This is the second big recurring thematic motif suggested by that malfunctioning monitor in the corner of the White House Situation Room. A House of Dynamite is obviously and specifically about nuclear annihilation, but it is also more broadly a movie about the collapse and decay of American institutions. Bigelow shoots the film so that it is haunted by the ghosts of American history, past glories and modern decline.

Baker works in the shadow of a portrait of Dwight D. Eisenhower, the President who oversaw the post-Second World War American global order, who built the nation’s interstate system and much of the infrastructure that still defines American life. Much of the infrastructure that Eisenhower oversaw has not been properly maintained, and is in a state of decay, with many roads in poor condition and leading to tragedies like bridge collapses. It is a nation literally falling apart.

That malfunctioning monitor in the Situation Room provides an interesting counterweight to the immediate threat of nuclear annihilation, as news footage streams a constant series of slower-burning existential threats: forest fires in California, a credit crisis involving Goldman Sachs where “consequences may be long lasting”, skyrocketing rents, and long-overdue infrastructure bills. These are obviously less urgent than a nuclear missile, but they speak to a greater erosion in the social fabric.

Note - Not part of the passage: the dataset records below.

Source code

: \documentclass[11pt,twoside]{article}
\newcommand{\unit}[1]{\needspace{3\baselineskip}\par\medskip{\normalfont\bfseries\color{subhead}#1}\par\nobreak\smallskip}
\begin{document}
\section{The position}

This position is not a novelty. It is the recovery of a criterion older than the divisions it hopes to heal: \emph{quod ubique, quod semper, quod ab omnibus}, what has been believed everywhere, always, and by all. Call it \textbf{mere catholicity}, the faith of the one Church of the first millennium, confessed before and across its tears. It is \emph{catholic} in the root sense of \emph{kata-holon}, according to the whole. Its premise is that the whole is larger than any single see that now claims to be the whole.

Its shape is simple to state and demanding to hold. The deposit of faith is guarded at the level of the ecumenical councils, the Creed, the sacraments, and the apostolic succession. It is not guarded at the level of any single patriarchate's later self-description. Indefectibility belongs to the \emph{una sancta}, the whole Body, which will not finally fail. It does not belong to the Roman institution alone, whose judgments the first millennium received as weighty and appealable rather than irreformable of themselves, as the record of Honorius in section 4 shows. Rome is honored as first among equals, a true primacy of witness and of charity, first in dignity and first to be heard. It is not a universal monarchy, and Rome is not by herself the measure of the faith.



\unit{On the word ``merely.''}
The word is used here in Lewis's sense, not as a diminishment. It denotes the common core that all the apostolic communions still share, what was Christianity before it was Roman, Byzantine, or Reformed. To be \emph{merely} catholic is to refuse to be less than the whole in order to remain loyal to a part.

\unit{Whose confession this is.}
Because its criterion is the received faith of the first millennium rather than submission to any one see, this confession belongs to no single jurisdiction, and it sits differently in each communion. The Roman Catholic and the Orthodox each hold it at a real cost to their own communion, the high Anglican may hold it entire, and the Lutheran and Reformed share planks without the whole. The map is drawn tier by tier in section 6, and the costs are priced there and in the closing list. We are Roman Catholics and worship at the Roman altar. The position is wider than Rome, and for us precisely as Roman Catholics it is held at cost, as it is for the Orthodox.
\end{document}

A House of Dynamite is not overtly or specifically about the Trump era. It feels much less heavy-handed in its political commentary than something like Don’t Look Up. It is mostly a film about relatively competent people trying to do the best that they can in an impossible situation. Of the anonymous President at the center of the film, the head of his Secret Service detail Ken Cho (Brian Tee) notes, “They’re all chronically late narcissists. At least this one reads the newspaper.”

Still, it’s also hard not to think about the Trump era when watching A House of Dynamite. The President’s Secret Service codename is “Icon”, suggesting a celebrity more than a politician. He is introduced doing a photo opportunity rather than engaging in the business of actually governing. Cho calls him “the star.” Baerington walks to the White House down what was “Black Lives Matter Plaza”, but which Trump renamed “Liberty Plaza.”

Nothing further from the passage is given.